I wouldn’t tell her that I’m thinking my mother has put a curse against men in this house. I wouldn’t ask her to come over here and watch the boys while I go out looking for Parker and proof that he’s ditched me.
She probably wouldn’t tell me that she’s sort of suspicious of him, but I can tell that she watches him and she wonders the same things I wonder. Why is he so interested in hanging out with my brothers? Why doesn’t he seem to notice when I’m wearing certain clothes that make me look really good? Why does each conversation he initiates start with a story about hanging out with the boys? Why are Parker and my brothers the lead actors and I’m the supporting cast?
I pick up my fork. One bite. My lips drag along the fork tines, making sure to pull every chocolate molecule onto my tongue. It’s fireworks in my mouth, a continuous burst of chocolate, spice, and sugar dancing with butter. This is not my only bite. My fork dives.
Sometimes I get tired of being vigilant. I want to stop looking at each situation in my life as a complex puzzle that I can rework, solve, and erase. Sometimes I get this sharp pain in my brain that makes me say, Hello. It’s like the knock at the front door that I don’t expect. I hear it no matter where I am in the house and I run to answer it. Always. I run to the door and then I stop, right as I’m reaching for the handle, and I wish, the same silent wish that hovers over my birthday candles, that my dad was on the other side.

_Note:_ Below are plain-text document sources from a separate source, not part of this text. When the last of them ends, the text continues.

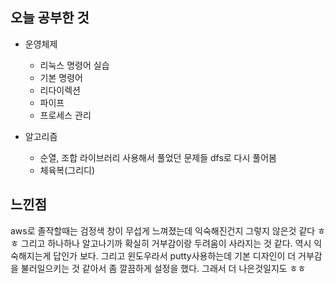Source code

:## 오늘 공부한 것

- 운영체제
    - 리눅스 명령어 실습
    - 기본 명령어
    - 리다이렉션
    - 파이프
    - 프로세스 관리

- 알고리즘
    - 순열, 조합 라이브러리 사용해서 풀었던 문제들 dfs로 다시 풀어봄
    - 체육복(그리디)



## 느낀점

aws로 졸작할때는 검정색 창이 무섭게 느껴졌는데 익숙해진건지 그렇지 않은것 같다 ㅎㅎ 그리고 하나하나 알고나기까 확실히 거부감이랑 두려움이 사라지는 것 같다. 역시 익숙해지는게 답인가 보다. 그리고 윈도우라서 putty사용하는데 기본 디자인이 더 거부감을 불러일으키는 것 같아서 좀 깔끔하게 설정을 했다. 그래서 더 나은것일지도 ㅎㅎ  

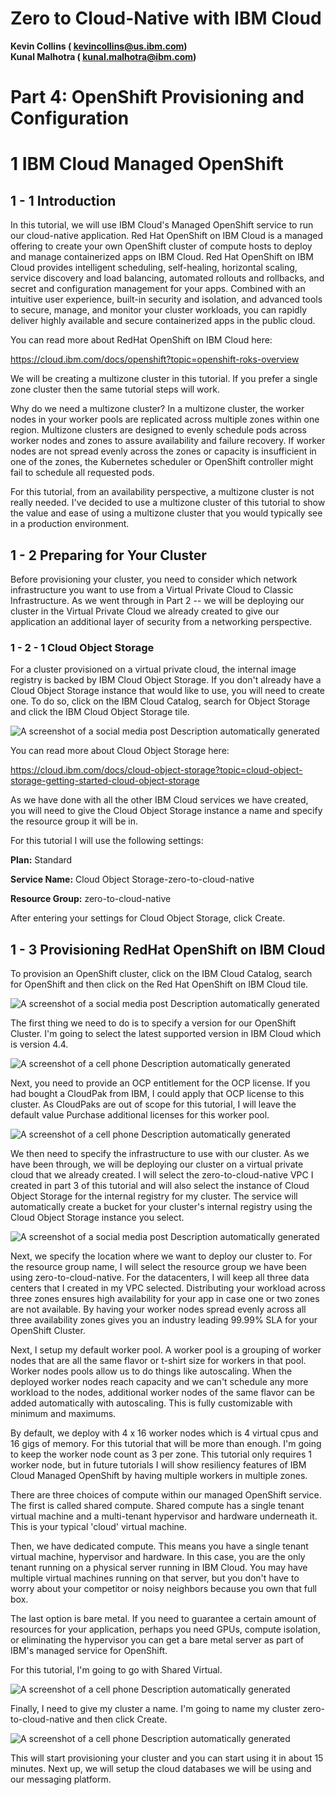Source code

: Zero to Cloud-Native with IBM Cloud
===================================
**Kevin Collins ( kevincollins@us.ibm.com)**  
**Kunal Malhotra ( kunal.malhotra@ibm.com)**

Part 4: OpenShift Provisioning and Configuration
================================================

1 IBM Cloud Managed OpenShift
=============================

1 - 1 Introduction
-----------------

In this tutorial, we will use IBM Cloud's Managed OpenShift service to
run our cloud-native application. Red Hat OpenShift on IBM Cloud is a
managed offering to create your own OpenShift cluster of compute hosts
to deploy and manage containerized apps on IBM Cloud. Red Hat OpenShift
on IBM Cloud provides intelligent scheduling, self-healing, horizontal
scaling, service discovery and load balancing, automated rollouts and
rollbacks, and secret and configuration management for your apps.
Combined with an intuitive user experience, built-in security and
isolation, and advanced tools to secure, manage, and monitor your
cluster workloads, you can rapidly deliver highly available and secure
containerized apps in the public cloud.

You can read more about RedHat OpenShift on IBM Cloud here:

<https://cloud.ibm.com/docs/openshift?topic=openshift-roks-overview>

We will be creating a multizone cluster in this tutorial. If you prefer
a single zone cluster then the same tutorial steps will work.

Why do we need a multizone cluster? In a multizone cluster, the worker
nodes in your worker pools are replicated across multiple zones within
one region. Multizone clusters are designed to evenly schedule pods
across worker nodes and zones to assure availability and failure
recovery. If worker nodes are not spread evenly across the zones or
capacity is insufficient in one of the zones, the Kubernetes scheduler
or OpenShift controller might fail to schedule all requested pods.

For this tutorial, from an availability perspective, a multizone cluster
is not really needed. I've decided to use a multizone cluster of this
tutorial to show the value and ease of using a multizone cluster that
you would typically see in a production environment.

## 1 - 2 Preparing for Your Cluster

Before provisioning your cluster, you need to consider which network
infrastructure you want to use from a Virtual Private Cloud to Classic
Infrastructure. As we went through in Part 2 -- we will be deploying our
cluster in the Virtual Private Cloud we already created to give our
application an additional layer of security from a networking
perspective.

### 1 - 2 - 1 Cloud Object Storage

For a cluster provisioned on a virtual private cloud, the internal image
registry is backed by IBM Cloud Object Storage. If you don't already
have a Cloud Object Storage instance that would like to use, you will
need to create one. To do so, click on the IBM Cloud Catalog, search for
Object Storage and click the IBM Cloud Object Storage tile.

![A screenshot of a social media post Description automatically
generated](.//media/image1.png)

You can read more about Cloud Object Storage here:

<https://cloud.ibm.com/docs/cloud-object-storage?topic=cloud-object-storage-getting-started-cloud-object-storage>

As we have done with all the other IBM Cloud services we have created,
you will need to give the Cloud Object Storage instance a name and
specify the resource group it will be in.

For this tutorial I will use the following settings:

**Plan:** Standard

**Service Name:** Cloud Object Storage-zero-to-cloud-native

**Resource Group:** zero-to-cloud-native

After entering your settings for Cloud Object Storage, click Create.

## 1 - 3 Provisioning RedHat OpenShift on IBM Cloud

To provision an OpenShift cluster, click on the IBM Cloud Catalog,
search for OpenShift and then click on the Red Hat OpenShift on IBM
Cloud tile.

![A screenshot of a social media post Description automatically
generated](.//media/image2.png)

The first thing we need to do is to specify a version for our OpenShift
Cluster. I'm going to select the latest supported version in IBM Cloud
which is version 4.4.

![A screenshot of a cell phone Description automatically
generated](.//media/image3.png)

Next, you need to provide an OCP entitlement for the OCP license. If you
had bought a CloudPak from IBM, I could apply that OCP license to this
cluster. As CloudPaks are out of scope for this tutorial, I will leave
the default value Purchase additional licenses for this worker pool.

![A screenshot of a cell phone Description automatically
generated](.//media/image4.png)

We then need to specify the infrastructure to use with our cluster. As
we have been through, we will be deploying our cluster on a virtual
private cloud that we already created. I will select the
zero-to-cloud-native VPC I created in part 3 of this tutorial and will
also select the instance of Cloud Object Storage for the internal
registry for my cluster. The service will automatically create a bucket
for your cluster's internal registry using the Cloud Object Storage
instance you select.

![A screenshot of a social media post Description automatically
generated](.//media/image5.png)

Next, we specify the location where we want to deploy our cluster to.
For the resource group name, I will select the resource group we have
been using zero-to-cloud-native. For the datacenters, I will keep all
three data centers that I created in my VPC selected. Distributing your
workload across three zones ensures high availability for your app in
case one or two zones are not available. By having your worker nodes
spread evenly across all three availability zones gives you an industry
leading 99.99% SLA for your OpenShift Cluster.

Next, I setup my default worker pool. A worker pool is a grouping of
worker nodes that are all the same flavor or t-shirt size for workers in
that pool. Worker nodes pools allow us to do things like autoscaling.
When the deployed worker nodes reach capacity and we can't schedule any
more workload to the nodes, additional worker nodes of the same flavor
can be added automatically with autoscaling. This is fully customizable
with minimum and maximums.

By default, we deploy with 4 x 16 worker nodes which is 4 virtual cpus
and 16 gigs of memory. For this tutorial that will be more than enough.
I'm going to keep the worker node count as 3 per zone. This tutorial
only requires 1 worker node, but in future tutorials I will show
resiliency features of IBM Cloud Managed OpenShift by having multiple
workers in multiple zones.

There are three choices of compute within our managed OpenShift service.
The first is called shared compute. Shared compute has a single tenant
virtual machine and a multi-tenant hypervisor and hardware underneath
it. This is your typical 'cloud' virtual machine.

Then, we have dedicated compute. This means you have a single tenant
virtual machine, hypervisor and hardware. In this case, you are the only
tenant running on a physical server running in IBM Cloud. You may have
multiple virtual machines running on that server, but you don't have to
worry about your competitor or noisy neighbors because you own that full
box.

The last option is bare metal. If you need to guarantee a certain amount
of resources for your application, perhaps you need GPUs, compute
isolation, or eliminating the hypervisor you can get a bare metal server
as part of IBM's managed service for OpenShift.

For this tutorial, I'm going to go with Shared Virtual.

![A screenshot of a cell phone Description automatically
generated](.//media/image6.png)

Finally, I need to give my cluster a name. I'm going to name my cluster
zero-to-cloud-native and then click Create.

![A screenshot of a cell phone Description automatically
generated](.//media/image7.png)

This will start provisioning your cluster and you can start using it in
about 15 minutes. Next up, we will setup the cloud databases we will be
using and our messaging platform.
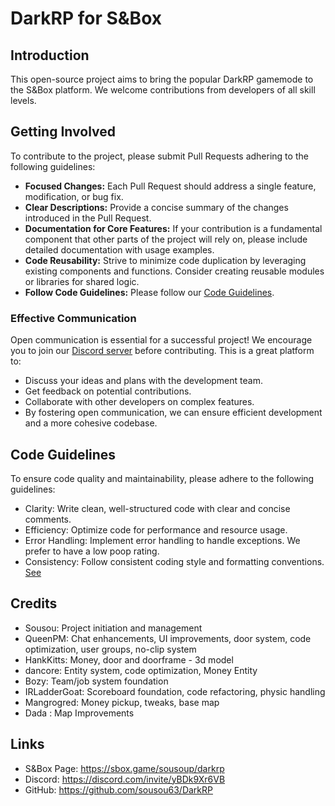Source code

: # DarkRP for S&Box
## Introduction
This open-source project aims to bring the popular DarkRP gamemode to the S&Box platform. We welcome contributions from developers of all skill levels.

## Getting Involved
To contribute to the project, please submit Pull Requests adhering to the following guidelines:
- **Focused Changes:** Each Pull Request should address a single feature, modification, or bug fix.
- **Clear Descriptions:** Provide a concise summary of the changes introduced in the Pull Request.
- **Documentation for Core Features:** If your contribution is a fundamental component that other parts of the project will rely on, please include detailed documentation with usage examples.
- **Code Reusability:** Strive to minimize code duplication by leveraging existing components and functions. Consider creating reusable modules or libraries for shared logic.
- **Follow Code Guidelines:** Please follow our [Code Guidelines](#code-guidelines).

### Effective Communication

Open communication is essential for a successful project! We encourage you to join our [Discord server](https://discord.com/invite/yBDk9Xr6VB) before contributing. This is a great platform to:

- Discuss your ideas and plans with the development team.
- Get feedback on potential contributions.
- Collaborate with other developers on complex features.
- By fostering open communication, we can ensure efficient development and a more cohesive codebase.

## Code Guidelines
To ensure code quality and maintainability, please adhere to the following guidelines:

- Clarity: Write clean, well-structured code with clear and concise comments.
- Efficiency: Optimize code for performance and resource usage.
- Error Handling: Implement error handling to handle exceptions. We prefer to have a low poop rating.
- Consistency: Follow consistent coding style and formatting conventions. [See](https://learn.microsoft.com/en-us/dotnet/csharp/fundamentals/coding-style/identifier-names)
## Credits
- Sousou: Project initiation and management
- QueenPM: Chat enhancements, UI improvements, door system, code optimization, user groups, no-clip system
- HankKitts: Money, door and doorframe - 3d model 
- dancore: Entity system, code optimization, Money Entity
- Bozy: Team/job system foundation
- IRLadderGoat: Scoreboard foundation, code refactoring, physic handling 
- Mangrogred: Money pickup, tweaks, base map 
- Dada : Map Improvements
## Links
- S&Box Page: https://sbox.game/sousoup/darkrp
- Discord: https://discord.com/invite/yBDk9Xr6VB
- GitHub: https://github.com/sousou63/DarkRP 
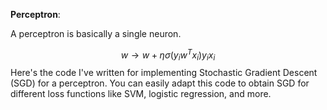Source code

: **Perceptron**:

A perceptron is basically a single neuron. 

$$ w \to w + \eta \sigma(y_iw^Tx_i)y_ix_i$$Here's the code I've written for implementing Stochastic Gradient Descent (SGD) for a perceptron. You can easily adapt this code to obtain SGD for different loss functions like SVM, logistic regression, and more.
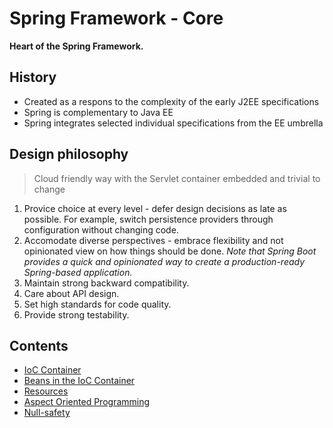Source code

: # Spring Framework - Core

**Heart of the Spring Framework.**

## History

* Created as a respons to the complexity of the early J2EE specifications
* Spring is complementary to Java EE
* Spring integrates selected individual specifications from the EE umbrella

## Design philosophy

> Cloud friendly way with the Servlet container embedded and trivial to change

1. Provice choice at every level - defer design decisions as late as possible.
For example, switch persistence providers through configuration without changing code.
2. Accomodate diverse perspectives - embrace flexibility and not opinionated view on how things should be done. 
*Note that Spring Boot provides a quick and opinionated way to create a production-ready Spring-based application.*
3. Maintain strong backward compatibility.
4. Care about API design.
5. Set high standards for code quality.
6. Provide strong testability.

## Contents

* [IoC Container](./core/spring_ioc.md)
* [Beans in the IoC Container](./core/beans.md)
* [Resources](./core/resources.md)
* [Aspect Oriented Programming](./core/aop.md)
* [Null-safety](./core/null_safety.md)
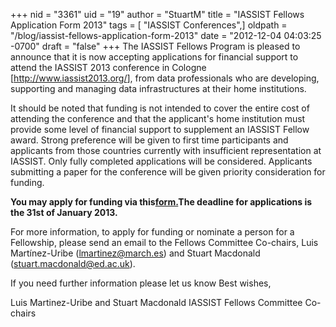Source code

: +++
nid = "3361"
uid = "19"
author = "StuartM"
title = "IASSIST Fellows Application Form 2013"
tags = [ "IASSIST Conferences",]
oldpath = "/blog/iassist-fellows-application-form-2013"
date = "2012-12-04 04:03:25 -0700"
draft = "false"
+++
The IASSIST Fellows Program is pleased to announce that it is now
accepting applications for financial support to attend the IASSIST 2013
conference in Cologne [<http://www.iassist2013.org/>], from data
professionals who are developing, supporting and managing data
infrastructures at their home institutions.

It should be noted that funding is not intended to cover the entire cost
of attending the conference and that the applicant's home institution
must provide some level of financial support to supplement an IASSIST
Fellow award. Strong preference will be given to first time participants
and applicants from those countries currently with insufficient
representation at IASSIST. Only fully completed applications will be
considered. Applicants submitting a paper for the conference will be
given priority consideration for funding.

**You may apply for funding via
this[form.](http://tinyurl.com/cdsxfcd "IASSIST Fellows Application Form 2013")The
deadline for applications is the 31st of January 2013.**

For more information, to apply for funding or nominate a person for a
Fellowship, please send an email to the Fellows Committee Co-chairs,
Luis Martínez-Uribe (lmartinez@march.es) and Stuart Macdonald
(stuart.macdonald@ed.ac.uk).

If you need further information please let us know
Best wishes,

Luis Martinez-Uribe and Stuart Macdonald
IASSIST Fellows Committee Co-chairs
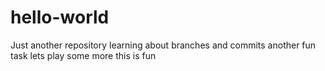 # hello-world
Just another repository
learning about branches and commits
another fun task
lets play some more
this is fun
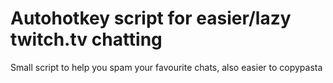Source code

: # Autohotkey script for easier/lazy twitch.tv chatting
Small script to help you spam your favourite chats, also easier to copypasta
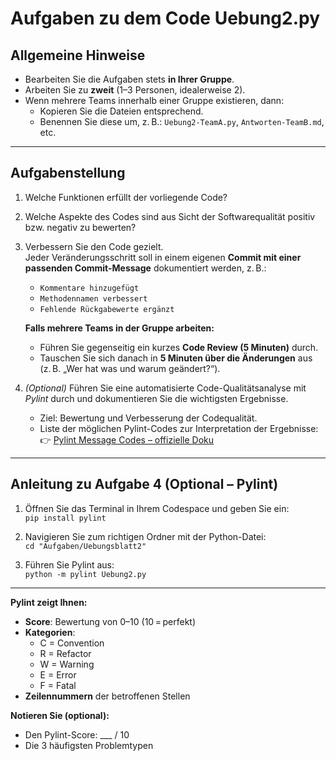 # Aufgaben zu dem Code Uebung2.py

## Allgemeine Hinweise

- Bearbeiten Sie die Aufgaben stets **in Ihrer Gruppe**.
- Arbeiten Sie zu **zweit** (1–3 Personen, idealerweise 2).
- Wenn mehrere Teams innerhalb einer Gruppe existieren, dann:
  - Kopieren Sie die Dateien entsprechend.
  - Benennen Sie diese um, z. B.: `Uebung2-TeamA.py`, `Antworten-TeamB.md`, etc.

---

## Aufgabenstellung

1. Welche Funktionen erfüllt der vorliegende Code?

2. Welche Aspekte des Codes sind aus Sicht der Softwarequalität positiv bzw. negativ zu bewerten?

3. Verbessern Sie den Code gezielt.  
   Jeder Veränderungsschritt soll in einem eigenen **Commit mit einer passenden Commit-Message** dokumentiert werden, z. B.:
   - `Kommentare hinzugefügt`
   - `Methodennamen verbessert`
   - `Fehlende Rückgabewerte ergänzt`

   **Falls mehrere Teams in der Gruppe arbeiten:**
   - Führen Sie gegenseitig ein kurzes **Code Review (5 Minuten)** durch.
   - Tauschen Sie sich danach in **5 Minuten über die Änderungen** aus (z. B. „Wer hat was und warum geändert?“).

4. *(Optional)* Führen Sie eine automatisierte Code-Qualitätsanalyse mit *Pylint* durch und dokumentieren Sie die wichtigsten Ergebnisse.  
   - Ziel: Bewertung und Verbesserung der Codequalität.
   - Liste der möglichen Pylint-Codes zur Interpretation der Ergebnisse:  
     👉 [Pylint Message Codes – offizielle Doku](https://pylint.readthedocs.io/en/stable/user_guide/messages/)

---

## Anleitung zu Aufgabe 4 (Optional – Pylint)

1. Öffnen Sie das Terminal in Ihrem Codespace und geben Sie ein:  
   `pip install pylint`

2. Navigieren Sie zum richtigen Ordner mit der Python-Datei:  
   `cd "Aufgaben/Uebungsblatt2"`

3. Führen Sie Pylint aus:  
   `python -m pylint Uebung2.py`

---

**Pylint zeigt Ihnen:**

- **Score**: Bewertung von 0–10 (10 = perfekt)
- **Kategorien**:
  - C = Convention
  - R = Refactor
  - W = Warning
  - E = Error
  - F = Fatal
- **Zeilennummern** der betroffenen Stellen

**Notieren Sie (optional):**

- Den Pylint-Score: ___ / 10
- Die 3 häufigsten Problemtypen
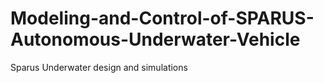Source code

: # Modeling-and-Control-of-SPARUS-Autonomous-Underwater-Vehicle
Sparus Underwater design and simulations
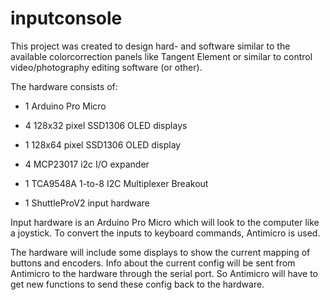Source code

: # inputconsole
This project was created to design hard- and software similar to the available colorcorrection panels like Tangent Element or similar to control video/photography editing software (or other).

The hardware consists of:
* 1 Arduino Pro Micro
* 4 128x32 pixel SSD1306 OLED displays
* 1 128x64 pixel SSD1306 OLED display
* 4 MCP23017 i2c I/O expander
* 1 TCA9548A 1-to-8 I2C Multiplexer Breakout

* 1 ShuttleProV2 input hardware


Input hardware is an Arduino Pro Micro which will look to the computer like a joystick.
To convert the inputs to keyboard commands, Antimicro is used.


The hardware will include some displays to show the current mapping of buttons and encoders.
Info about the current config will be sent from Antimicro to the hardware through the serial port.
So Antimicro will have to get new functions to send these config back to the hardware.
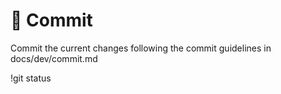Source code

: # 📝 Commit

Commit the current changes following the commit guidelines in docs/dev/commit.md

!git status
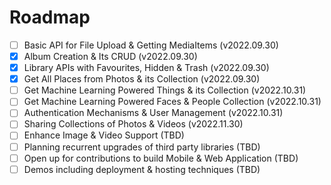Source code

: # Roadmap

- [ ] Basic API for File Upload & Getting MediaItems (v2022.09.30)
- [x] Album Creation & Its CRUD (v2022.09.30)
- [x] Library APIs with Favourites, Hidden & Trash (v2022.09.30)
- [x] Get All Places from Photos & its Collection (v2022.09.30)
- [ ] Get Machine Learning Powered Things & its Collection (v2022.10.31)
- [ ] Get Machine Learning Powered Faces & People Collection (v2022.10.31)
- [ ] Authentication Mechanisms & User Management (v2022.10.31)
- [ ] Sharing Collections of Photos & Videos (v2022.11.30)
- [ ] Enhance Image & Video Support (TBD)
- [ ] Planning recurrent upgrades of third party libraries (TBD)
- [ ] Open up for contributions to build Mobile & Web Application (TBD)
- [ ] Demos including deployment & hosting techniques (TBD)
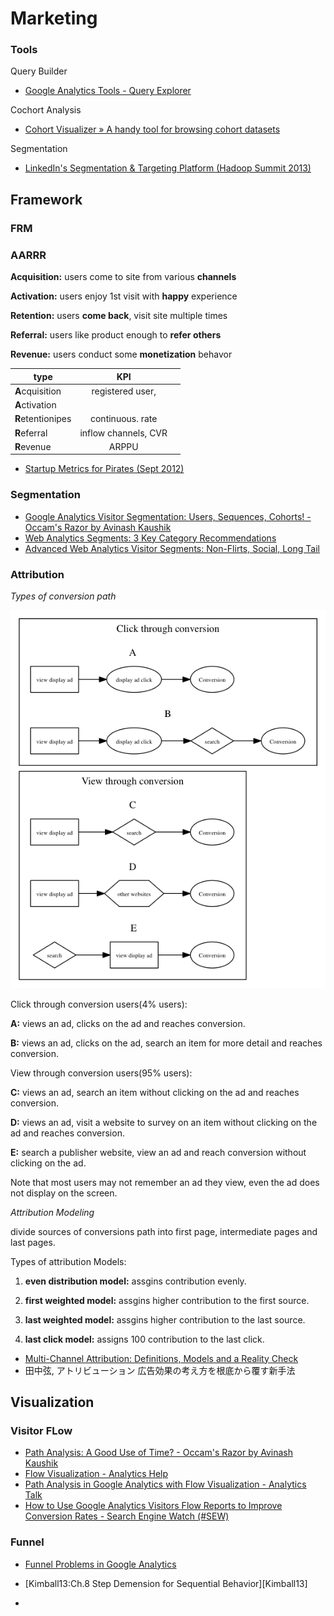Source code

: Marketing
==================

### Tools

Query Builder

- [Google Analytics Tools - Query Explorer](http://ga-dev-tools.appspot.com/explorer/)

Cochort Analysis

- [Cohort Visualizer » A handy tool for browsing cohort datasets](http://bslatkin.github.io/cohorts/)

Segmentation

- [LinkedIn's Segmentation & Targeting Platform (Hadoop Summit 2013)](http://www.slideshare.net/r39132/linkedins-segmentation-targeting-platform)

## Framework

### FRM


### AARRR

 **Acquisition:** users come to site from various **channels**

 **Activation:** users enjoy 1st visit with **happy** experience

 **Retention:** users **come back**, visit site multiple times

 **Referral:** users like product enough to **refer others**

 **Revenue:** users conduct some **monetization** behavor


| type          | KPI          |   |
| ------------- |:-------------:| -----:|
| **A**cquisition   | registered user, |  |
| **A**ctivation    |       |   |
| **R**etentionipes | continuous. rate |     |
| **R**eferral      | inflow channels, CVR |
| **R**evenue       | ARPPU |

- [Startup Metrics for Pirates (Sept 2012)](http://www.slideshare.net/dmc500hats/startup-metrics-for-pirates-sept-2012/23)


### Segmentation

- [Google Analytics Visitor Segmentation: Users, Sequences, Cohorts! - Occam's Razor by Avinash Kaushik](http://www.kaushik.net/avinash/google-analytics-visitor-segmentation-users-sequences-cohorts/)
- [Web Analytics Segments: 3 Key Category Recommendations](http://www.kaushik.net/avinash/web-analytics-segments-three-category-recommendations/)
- [Advanced Web Analytics Visitor Segments: Non-Flirts, Social, Long Tail](http://www.kaushik.net/avinash/advanced-analytics-visitor-segments-engagement-social-media-search-long-tail/)

### Attribution

*Types of conversion path*

![conversion_path](images/conversion_path.png)


Click through conversion users(4% users):

**A:** views an ad, clicks on the ad and reaches conversion.

**B:** views an ad, clicks on the ad, search an item for more detail and reaches conversion.

View through conversion users(95% users):

**C:** views an ad, search an item without clicking on the ad and reaches conversion.

**D:** views an ad, visit a website to survey on an item without clicking on the ad and reaches conversion.

**E:** search a publisher website, view an ad and reach conversion without clicking on the ad.

Note that most users may not remember an ad they view, even the ad does not display on the screen.


*Attribution Modeling*

divide sources of conversions path into first page, intermediate pages and last pages. 

Types of attribution Models:

1. **even distribution model:** assgins contribution evenly. 

2. **first weighted model:** assgins higher contribution to the first source. 

3. **last weighted model:** assgins higher contribution to the last source. 

4. **last click model:** assigns 100 contribution to the last click.

- [Multi-Channel Attribution: Definitions, Models and a Reality Check](http://www.kaushik.net/avinash/multi-channel-attribution-definitions-models/)
- 田中弦, アトリビューション 広告効果の考え方を根底から覆す新手法

## Visualization

### Visitor FLow

- [Path Analysis: A Good Use of Time? - Occam's Razor by Avinash Kaushik](http://www.kaushik.net/avinash/path-analysis-a-good-use-of-time/)
- [Flow Visualization - Analytics Help](https://support.google.com/analytics/topic/2472754?hl=en&ref_topic=1727148)
- [Path Analysis in Google Analytics with Flow Visualization - Analytics Talk](http://cutroni.com/blog/2011/10/19/path-analysis-in-google-analytics-with-flow-visualization/)
- [How to Use Google Analytics Visitors Flow Reports to Improve Conversion Rates - Search Engine Watch (#SEW)](http://searchenginewatch.com/article/2273391/How-to-Use-Google-Analytics-Visitors-Flow-Reports-to-Improve-Conversion-Rates)


### Funnel

- [Funnel Problems in Google Analytics](http://www.lunametrics.com/blog/2008/06/25/funnel-problems-google-analytics/#sr=d&m=n&cp=d&ct=-tmc&ts=1399376525)
- [Kimball13:Ch.8 Step Demension for Sequential Behavior][Kimball13]

-

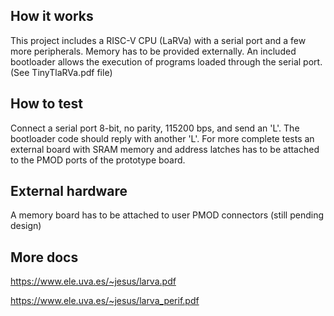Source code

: <!---

This file is used to generate your project datasheet. Please fill in the information below and delete any unused
sections.

You can also include images in this folder and reference them in the markdown. Each image must be less than
512 kb in size, and the combined size of all images must be less than 1 MB.
-->

## How it works

This project includes a RISC-V CPU (LaRVa) with a serial port and a few more peripherals. Memory has to be provided externally. An included bootloader allows the execution of programs loaded through the serial port. (See TinyTlaRVa.pdf file)

## How to test

Connect a serial port 8-bit, no parity, 115200 bps, and send an 'L'. The bootloader code should reply with another 'L'.
For more complete tests an external board with SRAM memory and address latches has to be attached to the PMOD ports of the prototype board.

## External hardware

A memory board has to be attached to user PMOD connectors (still pending design)

## More docs
https://www.ele.uva.es/~jesus/larva.pdf

https://www.ele.uva.es/~jesus/larva_perif.pdf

I’m sorry I didn’t come sooner.
My fork slides effortlessly through the chocolate cake. Each bite takes me deeper.
Sometimes I don’t want to wake up in the morning, reminding
myself that my most important job is being a good sister, that doing the right thing will make me feel right inside. Sometimes, I just feel taken advantage of, used.
I scrape the last bit of cake from our one unchipped plate.
Sometimes I want to ask for help. Salvation. I slide my index finger over the remains of the chocolate frosting, lick the sweetness from my finger.
But I know the only thing that will make me truly happy is to save myself.
I open the dishwasher. Slide the plate in the bottom rack.